Plain-text document sources:

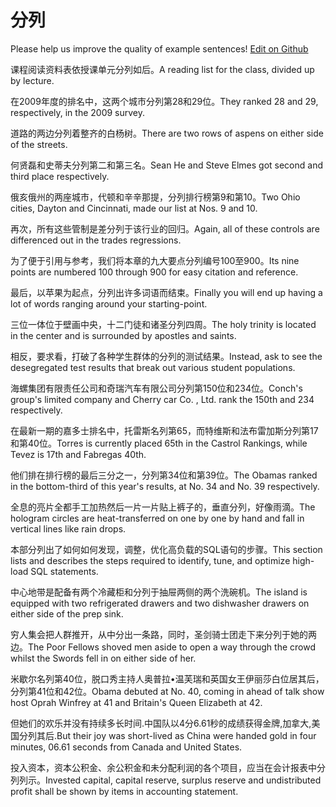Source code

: # 分列

Please help us improve the quality of example sentences! [Edit on Github](https://github.com/jiyushe/jiyu-example-sentence-source/blob/main/chinese/fenlie.md)

<p><span class="chinese">课程阅读资料表依授课单元分列如后。</span><span class="english">A reading list for the class, divided up by lecture.</span></p>

<p><span class="chinese">在2009年度的排名中，这两个城市分列第28和29位。</span><span class="english">They ranked 28 and 29, respectively, in the 2009 survey.</span></p>

<p><span class="chinese">道路的两边分列着整齐的白杨树。</span><span class="english">There are two rows of aspens on either side of the streets.</span></p>

<p><span class="chinese">何贤磊和史蒂夫分列第二和第三名。</span><span class="english">Sean He and Steve Elmes got second and third place respectively.</span></p>

<p><span class="chinese">俄亥俄州的两座城市，代顿和辛辛那提，分列排行榜第9和第10。</span><span class="english">Two Ohio cities, Dayton and Cincinnati, made our list at Nos. 9 and 10.</span></p>

<p><span class="chinese">再次，所有这些管制是差分列于该行业的回归。</span><span class="english">Again, all of these controls are differenced out in the trades regressions.</span></p>

<p><span class="chinese">为了便于引用与参考，我们将本章的九大要点分列编号100至900。</span><span class="english">Its nine points are numbered 100 through 900 for easy citation and reference.</span></p>

<p><span class="chinese">最后，以苹果为起点，分列出许多词语而结束。</span><span class="english">Finally you will end up having a lot of words ranging around your starting-point.</span></p>

<p><span class="chinese">三位一体位于壁画中央，十二门徒和诸圣分列四周。</span><span class="english">The holy trinity is located in the center and is surrounded by apostles and saints.</span></p>

<p><span class="chinese">相反，要求看，打破了各种学生群体的分列的测试结果。</span><span class="english">Instead, ask to see the desegregated test results that break out various student populations.</span></p>

<p><span class="chinese">海螺集团有限责任公司和奇瑞汽车有限公司分列第150位和234位。</span><span class="english">Conch's group's limited company and Cherry car Co. , Ltd. rank the 150th and 234 respectively.</span></p>

<p><span class="chinese">在最新一期的嘉多士排名中，托雷斯名列第65，而特维斯和法布雷加斯分列第17和第40位。</span><span class="english">Torres is currently placed 65th in the Castrol Rankings, while Tevez is 17th and Fabregas 40th.</span></p>

<p><span class="chinese">他们排在排行榜的最后三分之一，分列第34位和第39位。</span><span class="english">The Obamas ranked in the bottom-third of this year's results, at No. 34 and No. 39 respectively.</span></p>

<p><span class="chinese">全息的亮片全都手工加热然后一片一片贴上裤子的，垂直分列，好像雨滴。</span><span class="english">The hologram circles are heat-transferred on one by one by hand and fall in vertical lines like rain drops.</span></p>

<p><span class="chinese">本部分列出了如何如何发现，调整，优化高负载的SQL语句的步骤。</span><span class="english">This section lists and describes the steps required to identify, tune, and optimize high-load SQL statements.</span></p>

<p><span class="chinese">中心地带是配备有两个冷藏柜和分列于抽屉两侧的两个洗碗机。</span><span class="english">The island is equipped with two refrigerated drawers and two dishwasher drawers on either side of the prep sink.</span></p>

<p><span class="chinese">穷人集会把人群推开，从中分出一条路，同时，圣剑骑士团走下来分列于她的两边。</span><span class="english">The Poor Fellows shoved men aside to open a way through the crowd whilst the Swords fell in on either side of her.</span></p>

<p><span class="chinese">米歇尔名列第40位，脱口秀主持人奥普拉•温芙瑞和英国女王伊丽莎白位居其后，分列第41位和42位。</span><span class="english">Obama  debuted at No. 40, coming in ahead of talk show host Oprah Winfrey at 41 and Britain's Queen Elizabeth at 42.</span></p>

<p><span class="chinese">但她们的欢乐并没有持续多长时间.中国队以4分6.61秒的成绩获得金牌,加拿大,美国分列其后.</span><span class="english">But their joy was short-lived as China were handed gold in four minutes, 06.61 seconds from Canada and United States.</span></p>

<p><span class="chinese">投入资本，资本公积金、余公积金和未分配利润的各个项目，应当在会计报表中分列列示。</span><span class="english">Invested capital, capital reserve, surplus reserve and undistributed profit shall be shown by items in accounting statement.</span></p>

Required action: Would you print, exactly as written, every line above from the one holding "of the streets.</span></p>" through the one holding "No. 39 respectively.</span></p>", with both included and no other lines?

Your response:
<p><span class="chinese">道路的两边分列着整齐的白杨树。</span><span class="english">There are two rows of aspens on either side of the streets.</span></p>

<p><span class="chinese">何贤磊和史蒂夫分列第二和第三名。</span><span class="english">Sean He and Steve Elmes got second and third place respectively.</span></p>

<p><span class="chinese">俄亥俄州的两座城市，代顿和辛辛那提，分列排行榜第9和第10。</span><span class="english">Two Ohio cities, Dayton and Cincinnati, made our list at Nos. 9 and 10.</span></p>

<p><span class="chinese">再次，所有这些管制是差分列于该行业的回归。</span><span class="english">Again, all of these controls are differenced out in the trades regressions.</span></p>

<p><span class="chinese">为了便于引用与参考，我们将本章的九大要点分列编号100至900。</span><span class="english">Its nine points are numbered 100 through 900 for easy citation and reference.</span></p>

<p><span class="chinese">最后，以苹果为起点，分列出许多词语而结束。</span><span class="english">Finally you will end up having a lot of words ranging around your starting-point.</span></p>

<p><span class="chinese">三位一体位于壁画中央，十二门徒和诸圣分列四周。</span><span class="english">The holy trinity is located in the center and is surrounded by apostles and saints.</span></p>

<p><span class="chinese">相反，要求看，打破了各种学生群体的分列的测试结果。</span><span class="english">Instead, ask to see the desegregated test results that break out various student populations.</span></p>

<p><span class="chinese">海螺集团有限责任公司和奇瑞汽车有限公司分列第150位和234位。</span><span class="english">Conch's group's limited company and Cherry car Co. , Ltd. rank the 150th and 234 respectively.</span></p>

<p><span class="chinese">在最新一期的嘉多士排名中，托雷斯名列第65，而特维斯和法布雷加斯分列第17和第40位。</span><span class="english">Torres is currently placed 65th in the Castrol Rankings, while Tevez is 17th and Fabregas 40th.</span></p>

<p><span class="chinese">他们排在排行榜的最后三分之一，分列第34位和第39位。</span><span class="english">The Obamas ranked in the bottom-third of this year's results, at No. 34 and No. 39 respectively.</span></p>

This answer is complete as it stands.